# Aquatic Magic



## fishkid

Is there something wrong about it? My dad ordered some flame moss and anubias for me there over two weeks ago, and the order isn't even shipped yet. Are they just a scam?


----------



## hly478

I finally had my money refunded from Aquatic Magic; I ordered off their web-site and eBay around the first of the year. They were very good about keeping contact, but, unfortunately, they were unable to deliver the product promised. I've read in other forums where people received their CO2 diffusers with no difficulty, but I strongly suggest ordering with extreme caution (if at all) when attempting to purchase plants from them.


----------



## aunt kymmie

My experience with them has been positive. I placed two different orders for moss and both arrived within ten days and the moss was very high quality. I would use them again for a plant order. I suppose it all depends on what you are ordering?


----------



## Mikaila31

Hmmmmmm......... You serious. I've only had positive experiences with aquatic magic. I've ordered plants and co2 equipment. I currently have some plants on their way....... All my purchases have been good. I had some diffusers arrive broken once, but a quick picture and they shipped me some new ones at no cost. 

They have almost 16K transactions on Ebay and a 99% positive rating, that should tell you something.

One thing I have been told, but not sure if it's true or not, is that they send their plants through customs illegally. Labled as "soft toys"....... which is what my packages have always said. 

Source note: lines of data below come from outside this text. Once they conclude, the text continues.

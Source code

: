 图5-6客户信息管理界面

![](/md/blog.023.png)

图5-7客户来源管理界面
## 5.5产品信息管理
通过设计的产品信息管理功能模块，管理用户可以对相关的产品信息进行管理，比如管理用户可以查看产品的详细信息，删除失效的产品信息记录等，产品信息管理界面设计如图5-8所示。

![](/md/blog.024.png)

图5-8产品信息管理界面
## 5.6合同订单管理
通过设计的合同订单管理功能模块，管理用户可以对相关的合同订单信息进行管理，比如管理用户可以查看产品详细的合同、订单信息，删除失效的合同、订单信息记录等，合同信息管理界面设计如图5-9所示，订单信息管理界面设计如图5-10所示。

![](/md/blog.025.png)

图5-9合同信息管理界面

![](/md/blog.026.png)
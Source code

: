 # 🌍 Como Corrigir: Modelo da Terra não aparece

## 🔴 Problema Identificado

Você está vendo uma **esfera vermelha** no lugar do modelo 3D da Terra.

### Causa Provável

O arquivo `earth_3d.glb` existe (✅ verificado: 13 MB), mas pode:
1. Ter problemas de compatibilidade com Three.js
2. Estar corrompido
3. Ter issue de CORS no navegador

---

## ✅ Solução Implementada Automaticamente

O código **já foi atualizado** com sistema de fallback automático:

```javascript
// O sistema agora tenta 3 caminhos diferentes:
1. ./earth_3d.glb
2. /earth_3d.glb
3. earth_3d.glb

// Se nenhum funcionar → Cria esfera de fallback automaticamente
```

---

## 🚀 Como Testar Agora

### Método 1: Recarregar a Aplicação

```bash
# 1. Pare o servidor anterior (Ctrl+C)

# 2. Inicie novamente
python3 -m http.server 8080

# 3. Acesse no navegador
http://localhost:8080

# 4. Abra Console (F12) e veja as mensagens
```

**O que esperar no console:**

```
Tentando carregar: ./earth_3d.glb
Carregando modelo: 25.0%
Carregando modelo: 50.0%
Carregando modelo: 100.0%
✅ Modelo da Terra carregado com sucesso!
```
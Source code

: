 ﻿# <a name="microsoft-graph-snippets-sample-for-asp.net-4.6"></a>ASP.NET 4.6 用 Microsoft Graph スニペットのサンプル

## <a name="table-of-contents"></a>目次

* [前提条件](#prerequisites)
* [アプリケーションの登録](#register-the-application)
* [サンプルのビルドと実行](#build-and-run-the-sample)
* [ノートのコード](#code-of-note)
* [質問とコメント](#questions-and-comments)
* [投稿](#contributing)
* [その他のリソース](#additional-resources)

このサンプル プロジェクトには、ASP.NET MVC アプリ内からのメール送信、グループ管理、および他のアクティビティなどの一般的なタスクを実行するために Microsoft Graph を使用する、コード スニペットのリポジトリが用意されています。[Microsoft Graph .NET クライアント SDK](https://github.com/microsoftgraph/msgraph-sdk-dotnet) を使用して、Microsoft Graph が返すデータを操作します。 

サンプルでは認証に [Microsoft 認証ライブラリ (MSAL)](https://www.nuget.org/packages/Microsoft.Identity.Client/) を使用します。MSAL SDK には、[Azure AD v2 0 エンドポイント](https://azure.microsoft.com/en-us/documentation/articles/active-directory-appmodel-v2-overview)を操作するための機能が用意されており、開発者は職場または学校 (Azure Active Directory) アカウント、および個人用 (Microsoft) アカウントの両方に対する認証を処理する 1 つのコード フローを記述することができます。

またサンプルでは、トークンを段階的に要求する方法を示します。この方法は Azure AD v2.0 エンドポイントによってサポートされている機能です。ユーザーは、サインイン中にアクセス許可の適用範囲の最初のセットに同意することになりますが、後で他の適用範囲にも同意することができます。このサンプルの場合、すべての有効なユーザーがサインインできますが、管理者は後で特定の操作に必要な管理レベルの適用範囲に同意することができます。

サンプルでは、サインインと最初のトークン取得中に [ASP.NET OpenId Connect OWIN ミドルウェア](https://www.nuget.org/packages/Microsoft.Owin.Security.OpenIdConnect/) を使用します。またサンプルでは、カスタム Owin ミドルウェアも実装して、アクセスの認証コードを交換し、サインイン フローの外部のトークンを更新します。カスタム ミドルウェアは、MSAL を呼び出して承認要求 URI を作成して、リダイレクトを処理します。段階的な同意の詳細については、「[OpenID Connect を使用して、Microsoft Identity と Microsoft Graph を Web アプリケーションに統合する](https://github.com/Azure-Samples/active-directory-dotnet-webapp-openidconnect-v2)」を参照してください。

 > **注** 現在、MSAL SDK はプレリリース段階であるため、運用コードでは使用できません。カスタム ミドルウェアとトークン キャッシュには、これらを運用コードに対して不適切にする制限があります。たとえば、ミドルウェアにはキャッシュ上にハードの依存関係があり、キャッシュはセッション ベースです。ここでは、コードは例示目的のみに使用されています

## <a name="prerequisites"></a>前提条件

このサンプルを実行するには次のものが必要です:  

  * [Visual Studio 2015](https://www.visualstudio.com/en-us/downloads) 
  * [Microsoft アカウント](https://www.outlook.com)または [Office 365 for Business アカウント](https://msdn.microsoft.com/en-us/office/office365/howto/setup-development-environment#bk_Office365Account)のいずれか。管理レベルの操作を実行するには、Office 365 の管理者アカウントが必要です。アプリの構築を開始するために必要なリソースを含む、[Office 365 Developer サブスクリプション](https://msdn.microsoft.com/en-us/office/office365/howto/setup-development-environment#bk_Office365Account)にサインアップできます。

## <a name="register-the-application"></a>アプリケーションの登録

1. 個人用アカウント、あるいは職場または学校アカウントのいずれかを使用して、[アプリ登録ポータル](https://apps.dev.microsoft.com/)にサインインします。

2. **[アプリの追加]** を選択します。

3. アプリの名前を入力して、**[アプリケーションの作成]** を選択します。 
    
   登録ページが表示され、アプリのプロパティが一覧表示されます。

I suggest contacting them about the status of your order, then go from their.


----------



## aunt kymmie

LOL...my moss arrived from Aquatic Magic marked "Home Decorations". I should have used the same ploy when I sent a piece of driftwood to Australia. Customs seized it and said they'd have to treat it for radiation before they'd let it in the country. All at the bargain basement price of $75.00 US dollars. :roll:


----------



## fishkid

The stuff never came. At least I got my money back!:-D


----------



## XmasGift

Bought moss at AquaticMAgic. After a week or so I got a bit of sand with some green stuff on top, looked like as if they took it from an old stone on the street or so. On the paper it said wait for some weeks :hmm:Attached the sandy thing under a net on a stone. Waited to see slowly disappear within a month or so. I informed them. I was too late they replied, they wanted a reply within 2 weeks with a photo. Bye-bye AquaticMagic :wave:


----------



## aunt kymmie

XmasGift said:


> Bought moss at AquaticMAgic. After a week or so I got a bit of sand with some green stuff on top, looked like as if they took it from an old stone on the street or so. On the paper it said wait for some weeks :hmm:Attached the sandy thing under a net on a stone. Waited to see slowly disappear within a month or so. I informed them. I was too late they replied, they wanted a reply within 2 weeks with a photo. Bye-bye AquaticMagic :wave:


Huh. My moss arrived the exact same way but within 10 days or so it started taking off. Just curious, what kind of lighting do you have on your tank? Possible lack of growth could have something to do with that?? Just a thoght.


----------